■ Task statement
What is needed here is a word-for-word copy of all the entries below.

■ Extracted information
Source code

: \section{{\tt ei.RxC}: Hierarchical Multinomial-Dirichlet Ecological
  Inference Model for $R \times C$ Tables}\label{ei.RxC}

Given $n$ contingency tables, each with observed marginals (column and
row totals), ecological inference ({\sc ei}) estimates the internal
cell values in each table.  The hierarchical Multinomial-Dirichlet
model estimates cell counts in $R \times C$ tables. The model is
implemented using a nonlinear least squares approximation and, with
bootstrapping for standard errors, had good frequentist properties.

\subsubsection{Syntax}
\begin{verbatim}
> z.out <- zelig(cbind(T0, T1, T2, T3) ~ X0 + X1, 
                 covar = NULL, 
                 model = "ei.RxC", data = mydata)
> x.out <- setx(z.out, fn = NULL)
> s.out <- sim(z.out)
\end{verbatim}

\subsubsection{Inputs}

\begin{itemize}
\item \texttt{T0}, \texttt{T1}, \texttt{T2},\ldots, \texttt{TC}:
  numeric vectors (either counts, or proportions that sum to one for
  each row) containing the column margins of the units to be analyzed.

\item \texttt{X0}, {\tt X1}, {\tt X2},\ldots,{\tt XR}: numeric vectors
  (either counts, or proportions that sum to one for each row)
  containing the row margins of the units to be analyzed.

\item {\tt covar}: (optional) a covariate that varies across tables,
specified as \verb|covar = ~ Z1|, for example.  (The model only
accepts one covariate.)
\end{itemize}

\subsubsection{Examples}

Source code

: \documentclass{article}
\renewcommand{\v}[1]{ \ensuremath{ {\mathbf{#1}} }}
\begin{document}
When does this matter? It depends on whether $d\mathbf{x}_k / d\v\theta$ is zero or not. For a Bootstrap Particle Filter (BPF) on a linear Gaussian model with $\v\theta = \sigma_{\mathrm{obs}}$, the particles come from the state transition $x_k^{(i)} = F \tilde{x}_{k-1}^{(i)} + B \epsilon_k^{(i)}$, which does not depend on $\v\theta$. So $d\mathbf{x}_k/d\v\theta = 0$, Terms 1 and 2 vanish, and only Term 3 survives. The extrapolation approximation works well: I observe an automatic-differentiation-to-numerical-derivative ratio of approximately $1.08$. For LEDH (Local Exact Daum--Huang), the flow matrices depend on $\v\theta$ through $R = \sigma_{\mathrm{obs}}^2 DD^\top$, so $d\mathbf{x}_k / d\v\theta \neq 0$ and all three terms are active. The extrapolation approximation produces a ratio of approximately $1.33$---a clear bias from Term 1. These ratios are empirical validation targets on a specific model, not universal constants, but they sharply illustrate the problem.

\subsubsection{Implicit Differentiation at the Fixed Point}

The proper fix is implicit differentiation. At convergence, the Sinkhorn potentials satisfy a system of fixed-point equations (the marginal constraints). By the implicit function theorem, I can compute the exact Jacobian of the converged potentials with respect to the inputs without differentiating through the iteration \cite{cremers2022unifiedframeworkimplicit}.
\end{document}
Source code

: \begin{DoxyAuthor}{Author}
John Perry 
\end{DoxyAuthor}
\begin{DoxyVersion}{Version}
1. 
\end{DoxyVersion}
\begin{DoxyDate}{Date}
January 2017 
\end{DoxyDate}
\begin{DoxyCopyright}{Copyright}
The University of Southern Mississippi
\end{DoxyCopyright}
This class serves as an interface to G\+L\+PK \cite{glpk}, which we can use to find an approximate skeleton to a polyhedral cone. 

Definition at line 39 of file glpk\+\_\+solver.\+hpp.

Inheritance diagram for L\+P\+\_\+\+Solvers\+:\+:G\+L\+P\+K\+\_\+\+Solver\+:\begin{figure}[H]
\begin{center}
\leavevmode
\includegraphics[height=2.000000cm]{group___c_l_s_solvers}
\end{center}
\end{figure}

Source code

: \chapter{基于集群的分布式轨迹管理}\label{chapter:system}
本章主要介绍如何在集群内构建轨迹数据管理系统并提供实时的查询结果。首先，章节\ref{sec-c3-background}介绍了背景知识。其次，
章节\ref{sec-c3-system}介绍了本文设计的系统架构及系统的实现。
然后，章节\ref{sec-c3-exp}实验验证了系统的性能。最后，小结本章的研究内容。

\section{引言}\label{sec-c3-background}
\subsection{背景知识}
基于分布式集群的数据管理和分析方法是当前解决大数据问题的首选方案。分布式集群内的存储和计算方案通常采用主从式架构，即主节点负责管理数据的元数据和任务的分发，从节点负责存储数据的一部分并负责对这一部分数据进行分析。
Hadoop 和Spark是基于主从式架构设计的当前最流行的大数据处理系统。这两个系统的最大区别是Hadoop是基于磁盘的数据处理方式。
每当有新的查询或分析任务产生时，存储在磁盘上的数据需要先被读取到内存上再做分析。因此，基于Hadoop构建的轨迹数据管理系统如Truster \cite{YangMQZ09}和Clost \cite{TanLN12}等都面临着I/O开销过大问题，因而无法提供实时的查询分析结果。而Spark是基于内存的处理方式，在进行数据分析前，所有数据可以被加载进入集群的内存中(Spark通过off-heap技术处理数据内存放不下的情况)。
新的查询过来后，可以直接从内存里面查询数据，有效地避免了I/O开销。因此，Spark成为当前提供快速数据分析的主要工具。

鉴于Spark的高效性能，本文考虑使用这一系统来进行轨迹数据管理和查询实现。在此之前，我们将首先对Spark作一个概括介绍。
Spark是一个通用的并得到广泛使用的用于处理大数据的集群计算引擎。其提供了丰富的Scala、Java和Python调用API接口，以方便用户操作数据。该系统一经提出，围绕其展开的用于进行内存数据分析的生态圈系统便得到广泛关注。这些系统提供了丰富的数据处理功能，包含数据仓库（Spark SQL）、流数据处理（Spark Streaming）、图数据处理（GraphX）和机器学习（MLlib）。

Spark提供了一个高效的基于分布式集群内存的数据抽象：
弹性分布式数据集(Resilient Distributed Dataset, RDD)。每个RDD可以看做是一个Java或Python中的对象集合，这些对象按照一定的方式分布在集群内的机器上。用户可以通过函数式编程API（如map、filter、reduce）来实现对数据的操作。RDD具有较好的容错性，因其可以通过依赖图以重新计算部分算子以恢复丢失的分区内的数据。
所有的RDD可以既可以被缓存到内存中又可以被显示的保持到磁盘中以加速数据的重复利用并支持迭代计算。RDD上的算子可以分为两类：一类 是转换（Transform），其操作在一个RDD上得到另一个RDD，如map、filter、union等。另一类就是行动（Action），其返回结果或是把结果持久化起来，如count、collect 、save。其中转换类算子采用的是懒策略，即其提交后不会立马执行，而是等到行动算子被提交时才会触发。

■ Final answer
Source code

: \section{{\tt ei.RxC}: Hierarchical Multinomial-Dirichlet Ecological
  Inference Model for $R \times C$ Tables}\label{ei.RxC}

Given $n$ contingency tables, each with observed marginals (column and
row totals), ecological inference ({\sc ei}) estimates the internal
cell values in each table.  The hierarchical Multinomial-Dirichlet
model estimates cell counts in $R \times C$ tables. The model is
implemented using a nonlinear least squares approximation and, with
bootstrapping for standard errors, had good frequentist properties.

\subsubsection{Syntax}
\begin{verbatim}
> z.out <- zelig(cbind(T0, T1, T2, T3) ~ X0 + X1, 
                 covar = NULL, 
                 model = "ei.RxC", data = mydata)
> x.out <- setx(z.out, fn = NULL)
> s.out <- sim(z.out)
\end{verbatim}

\subsubsection{Inputs}

\begin{itemize}
\item \texttt{T0}, \texttt{T1}, \texttt{T2},\ldots, \texttt{TC}:
  numeric vectors (either counts, or proportions that sum to one for
  each row) containing the column margins of the units to be analyzed.

\item \texttt{X0}, {\tt X1}, {\tt X2},\ldots,{\tt XR}: numeric vectors
  (either counts, or proportions that sum to one for each row)
  containing the row margins of the units to be analyzed.

\item {\tt covar}: (optional) a covariate that varies across tables,
specified as \verb|covar = ~ Z1|, for example.  (The model only
accepts one covariate.)
\end{itemize}

\subsubsection{Examples}

Source code

: \documentclass{article}
\renewcommand{\v}[1]{ \ensuremath{ {\mathbf{#1}} }}
\begin{document}
When does this matter? It depends on whether $d\mathbf{x}_k / d\v\theta$ is zero or not. For a Bootstrap Particle Filter (BPF) on a linear Gaussian model with $\v\theta = \sigma_{\mathrm{obs}}$, the particles come from the state transition $x_k^{(i)} = F \tilde{x}_{k-1}^{(i)} + B \epsilon_k^{(i)}$, which does not depend on $\v\theta$. So $d\mathbf{x}_k/d\v\theta = 0$, Terms 1 and 2 vanish, and only Term 3 survives. The extrapolation approximation works well: I observe an automatic-differentiation-to-numerical-derivative ratio of approximately $1.08$. For LEDH (Local Exact Daum--Huang), the flow matrices depend on $\v\theta$ through $R = \sigma_{\mathrm{obs}}^2 DD^\top$, so $d\mathbf{x}_k / d\v\theta \neq 0$ and all three terms are active. The extrapolation approximation produces a ratio of approximately $1.33$---a clear bias from Term 1. These ratios are empirical validation targets on a specific model, not universal constants, but they sharply illustrate the problem.

\subsubsection{Implicit Differentiation at the Fixed Point}

The proper fix is implicit differentiation. At convergence, the Sinkhorn potentials satisfy a system of fixed-point equations (the marginal constraints). By the implicit function theorem, I can compute the exact Jacobian of the converged potentials with respect to the inputs without differentiating through the iteration \cite{cremers2022unifiedframeworkimplicit}.
\end{document}
Source code

: \begin{DoxyAuthor}{Author}
John Perry 
\end{DoxyAuthor}
\begin{DoxyVersion}{Version}
1. 
\end{DoxyVersion}
\begin{DoxyDate}{Date}
January 2017 
\end{DoxyDate}
\begin{DoxyCopyright}{Copyright}
The University of Southern Mississippi
\end{DoxyCopyright}
This class serves as an interface to G\+L\+PK \cite{glpk}, which we can use to find an approximate skeleton to a polyhedral cone. 

Definition at line 39 of file glpk\+\_\+solver.\+hpp.

Inheritance diagram for L\+P\+\_\+\+Solvers\+:\+:G\+L\+P\+K\+\_\+\+Solver\+:\begin{figure}[H]
\begin{center}
\leavevmode
\includegraphics[height=2.000000cm]{group___c_l_s_solvers}
\end{center}
\end{figure}

Source code

: \chapter{基于集群的分布式轨迹管理}\label{chapter:system}
本章主要介绍如何在集群内构建轨迹数据管理系统并提供实时的查询结果。首先，章节\ref{sec-c3-background}介绍了背景知识。其次，
章节\ref{sec-c3-system}介绍了本文设计的系统架构及系统的实现。
然后，章节\ref{sec-c3-exp}实验验证了系统的性能。最后，小结本章的研究内容。

\section{引言}\label{sec-c3-background}
\subsection{背景知识}
基于分布式集群的数据管理和分析方法是当前解决大数据问题的首选方案。分布式集群内的存储和计算方案通常采用主从式架构，即主节点负责管理数据的元数据和任务的分发，从节点负责存储数据的一部分并负责对这一部分数据进行分析。
Hadoop 和Spark是基于主从式架构设计的当前最流行的大数据处理系统。这两个系统的最大区别是Hadoop是基于磁盘的数据处理方式。
每当有新的查询或分析任务产生时，存储在磁盘上的数据需要先被读取到内存上再做分析。因此，基于Hadoop构建的轨迹数据管理系统如Truster \cite{YangMQZ09}和Clost \cite{TanLN12}等都面临着I/O开销过大问题，因而无法提供实时的查询分析结果。而Spark是基于内存的处理方式，在进行数据分析前，所有数据可以被加载进入集群的内存中(Spark通过off-heap技术处理数据内存放不下的情况)。
新的查询过来后，可以直接从内存里面查询数据，有效地避免了I/O开销。因此，Spark成为当前提供快速数据分析的主要工具。

鉴于Spark的高效性能，本文考虑使用这一系统来进行轨迹数据管理和查询实现。在此之前，我们将首先对Spark作一个概括介绍。
Spark是一个通用的并得到广泛使用的用于处理大数据的集群计算引擎。其提供了丰富的Scala、Java和Python调用API接口，以方便用户操作数据。该系统一经提出，围绕其展开的用于进行内存数据分析的生态圈系统便得到广泛关注。这些系统提供了丰富的数据处理功能，包含数据仓库（Spark SQL）、流数据处理（Spark Streaming）、图数据处理（GraphX）和机器学习（MLlib）。

Spark提供了一个高效的基于分布式集群内存的数据抽象：
弹性分布式数据集(Resilient Distributed Dataset, RDD)。每个RDD可以看做是一个Java或Python中的对象集合，这些对象按照一定的方式分布在集群内的机器上。用户可以通过函数式编程API（如map、filter、reduce）来实现对数据的操作。RDD具有较好的容错性，因其可以通过依赖图以重新计算部分算子以恢复丢失的分区内的数据。
所有的RDD可以既可以被缓存到内存中又可以被显示的保持到磁盘中以加速数据的重复利用并支持迭代计算。RDD上的算子可以分为两类：一类 是转换（Transform），其操作在一个RDD上得到另一个RDD，如map、filter、union等。另一类就是行动（Action），其返回结果或是把结果持久化起来，如count、collect 、save。其中转换类算子采用的是懒策略，即其提交后不会立马执行，而是等到行动算子被提交时才会触发。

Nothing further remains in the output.